• _DESCRIPTION OF THE TASK_
Everything from the line containing "types. Orange: embedding" through the end of the entries below must be set down exactly, and nothing else.

• _SOURCE MATERIAL_
┄┄┄┄┄┄┄┄┄┄

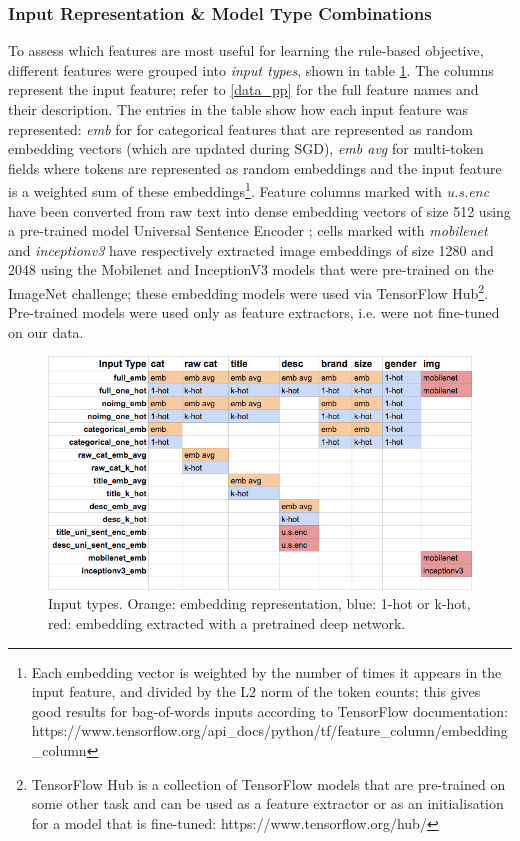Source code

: \subsubsection{Input Representation \& Model Type Combinations}
\label{model_comb}

To assess which features are most useful for learning the rule-based objective, different features were grouped into \textit{input types}, shown in table \ref{input_types}.
The columns represent the input feature; refer to \ref{data_pp} for the full feature names and their description.
The entries in the table show how each input feature was represented: \textit{emb} for for categorical features that are represented as random embedding vectors (which are updated during SGD), \textit{emb avg} for multi-token fields where tokens are represented as random embeddings and the input feature is a weighted sum of these embeddings\footnote{Each embedding vector is weighted by the number of times it appears in the input feature, and divided by the L2 norm of the token counts; this gives good results for bag-of-words inputs according to TensorFlow documentation:
\newline
https://www.tensorflow.org/api\_docs/python/tf/feature\_column/embedding\_column}.
Feature columns marked with \textit{u.s.enc} have been converted from raw text into dense embedding vectors of size 512 using a pre-trained model Universal Sentence Encoder \cite{uni_sent_enc}; cells marked with \textit{mobilenet} and \textit{inceptionv3} have respectively extracted image embeddings of size 1280 and 2048 using the Mobilenet \cite{mobilenet} and InceptionV3 \cite{inceptionv3} models that were pre-trained on the ImageNet challenge; these embedding models were used via TensorFlow Hub\footnote{TensorFlow Hub is a collection of TensorFlow models that are pre-trained on some other task and can be used as a feature extractor or as an initialisation for a model that is fine-tuned: https://www.tensorflow.org/hub/}.
Pre-trained models were used only as feature extractors, i.e. were not fine-tuned on our data.

\begin{figure}
  \centering
  \includegraphics[width=\linewidth]{figures/input_types}
  \caption{Input types. Orange: embedding representation, blue: 1-hot or k-hot, red: embedding extracted with a pretrained deep network.}
  \label{input_types}
\end{figure}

┄┄┄┄┄┄┄┄┄┄

• _RESULT FOR THIS EXERCISE_
  \caption{Input types. Orange: embedding representation, blue: 1-hot or k-hot, red: embedding extracted with a pretrained deep network.}
  \label{input_types}
\end{figure}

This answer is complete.